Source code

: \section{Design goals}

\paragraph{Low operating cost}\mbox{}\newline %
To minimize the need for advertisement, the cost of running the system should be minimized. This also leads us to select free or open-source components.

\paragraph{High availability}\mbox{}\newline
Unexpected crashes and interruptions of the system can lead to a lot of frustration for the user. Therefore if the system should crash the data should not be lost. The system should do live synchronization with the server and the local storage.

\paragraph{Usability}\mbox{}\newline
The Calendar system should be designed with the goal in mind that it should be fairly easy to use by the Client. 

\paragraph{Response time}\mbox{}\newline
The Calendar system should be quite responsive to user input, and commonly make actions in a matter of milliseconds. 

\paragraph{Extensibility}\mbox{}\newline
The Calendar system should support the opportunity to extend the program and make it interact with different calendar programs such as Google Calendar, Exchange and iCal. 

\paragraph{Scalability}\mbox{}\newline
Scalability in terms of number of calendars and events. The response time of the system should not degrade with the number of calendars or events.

What you are asked to do: Copy every line of the material above in which the string "cost" can be found.

Solution to this task:
\paragraph{Low operating cost}\mbox{}\newline %
To minimize the need for advertisement, the cost of running the system should be minimized. This also leads us to select free or open-source components.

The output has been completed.